(Entries shown)
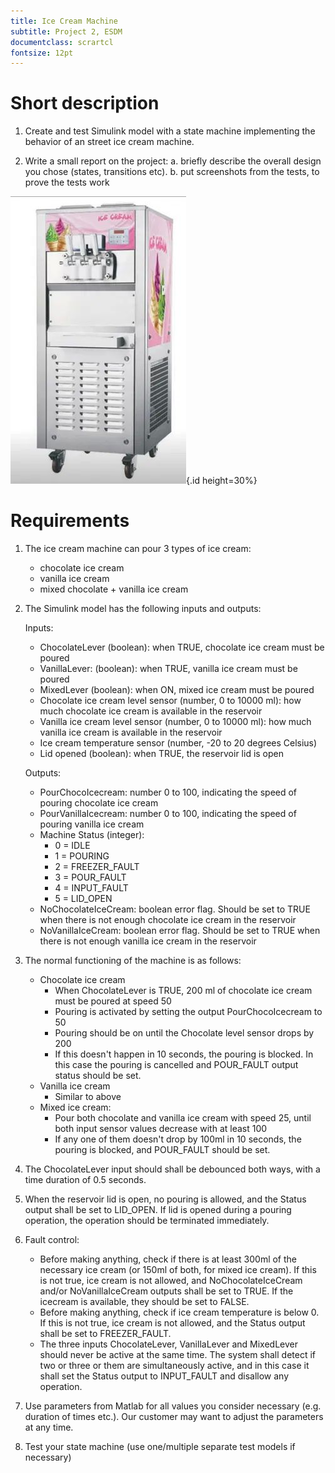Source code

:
```yaml
---
title: Ice Cream Machine
subtitle: Project 2, ESDM
documentclass: scrartcl
fontsize: 12pt
---
```


# Short description

1. Create and test Simulink model with a state machine implementing the behavior of an street ice cream machine.

2. Write a small report on the project:
   a. briefly describe the overall design you chose (states, transitions etc).
   b. put screenshots from the tests, to prove the tests work
   
![Ice cream Machine](img/StreetIceCreamMachine.jpg){.id height=30%}

# Requirements

1. The ice cream machine can pour 3 types of ice cream:
   - chocolate ice cream
   - vanilla ice cream
   - mixed chocolate + vanilla ice cream

2. The Simulink model has the following inputs and outputs:
    
    Inputs:
    - ChocolateLever (boolean): when TRUE, chocolate ice cream must be poured
    - VanillaLever: (boolean): when TRUE, vanilla ice cream must be poured
    - MixedLever (boolean): when ON, mixed ice cream must be poured
    - Chocolate ice cream level sensor (number, 0 to 10000 ml): how much chocolate ice cream is available in the reservoir
    - Vanilla ice cream level sensor (number, 0 to 10000 ml): how much vanilla ice cream is available in the reservoir
    - Ice cream temperature sensor (number, -20 to 20 degrees Celsius)
    - Lid opened (boolean): when TRUE, the reservoir lid is open

    Outputs:
    - PourChocoIcecream:   number 0 to 100, indicating the speed of pouring chocolate ice cream
    - PourVanillaIcecream: number 0 to 100, indicating the speed of pouring vanilla ice cream
    - Machine Status (integer):
        - 0 = IDLE
        - 1 = POURING
        - 2 = FREEZER_FAULT
        - 3 = POUR_FAULT
        - 4 = INPUT_FAULT
        - 5 = LID_OPEN 
    - NoChocolateIceCream: boolean error flag. Should be set to TRUE when there is not enough chocolate ice cream in the reservoir 
    - NoVanillaIceCream: boolean error flag. Should be set to TRUE when there is not enough vanilla ice cream in the reservoir

3. The normal functioning of the machine is as follows:
   - Chocolate ice cream
       - When ChocolateLever is TRUE, 200 ml of chocolate ice cream must be poured at speed 50
       - Pouring is activated by setting the output PourChocoIcecream to 50
       - Pouring should be on until the Chocolate level sensor drops by 200
       - If this doesn't happen in 10 seconds, the pouring is blocked. In this case the pouring is cancelled and POUR_FAULT output status should be set.
   - Vanilla ice cream
       - Similar to above
   - Mixed ice cream: 
       - Pour both chocolate and vanilla ice cream with speed 25, until both input sensor values decrease with at least 100
       - If any one of them doesn't drop by 100ml in 10 seconds,  the pouring is blocked, and POUR_FAULT should be set.

4. The ChocolateLever input should shall be debounced both ways, with a time duration of 0.5 seconds.

5. When the reservoir lid is open, no pouring is allowed, and the Status output shall be set to LID_OPEN. If lid is opened during a pouring operation, the operation should be terminated immediately.

6. Fault control:
    - Before making anything, check if there is at least 300ml of the necessary ice cream (or 150ml of both, for mixed ice cream). If this is not true, ice cream is not allowed, and NoChocolateIceCream and/or NoVanillaIceCream outputs shall be set to TRUE. If the icecream is available, they should be set to FALSE.
    - Before making anything, check if ice cream temperature is below 0. If this is not true, ice cream is not allowed, and the Status output
    shall be set to FREEZER_FAULT.
    - The three inputs ChocolateLever, VanillaLever and MixedLever should never be active at the same time. The system shall detect if two or three or them are simultaneously active, and in this case it shall set the Status output to INPUT_FAULT and disallow any operation.
    
7. Use parameters from Matlab for all values you consider necessary (e.g. duration of times etc.).
Our customer may want to adjust the parameters at any time.

6. Test your state machine (use one/multiple separate test models if necessary)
(End Entries shown)
**Your task**. Repeat, word for word, the lines above between the line holding "- Mixed ice" and the line holding "shall be set to FREEZER_FAULT.", inclusive; omit everything else.

**Completed task**.
   - Mixed ice cream: 
       - Pour both chocolate and vanilla ice cream with speed 25, until both input sensor values decrease with at least 100
       - If any one of them doesn't drop by 100ml in 10 seconds,  the pouring is blocked, and POUR_FAULT should be set.

4. The ChocolateLever input should shall be debounced both ways, with a time duration of 0.5 seconds.

5. When the reservoir lid is open, no pouring is allowed, and the Status output shall be set to LID_OPEN. If lid is opened during a pouring operation, the operation should be terminated immediately.

6. Fault control:
    - Before making anything, check if there is at least 300ml of the necessary ice cream (or 150ml of both, for mixed ice cream). If this is not true, ice cream is not allowed, and NoChocolateIceCream and/or NoVanillaIceCream outputs shall be set to TRUE. If the icecream is available, they should be set to FALSE.
    - Before making anything, check if ice cream temperature is below 0. If this is not true, ice cream is not allowed, and the Status output
    shall be set to FREEZER_FAULT.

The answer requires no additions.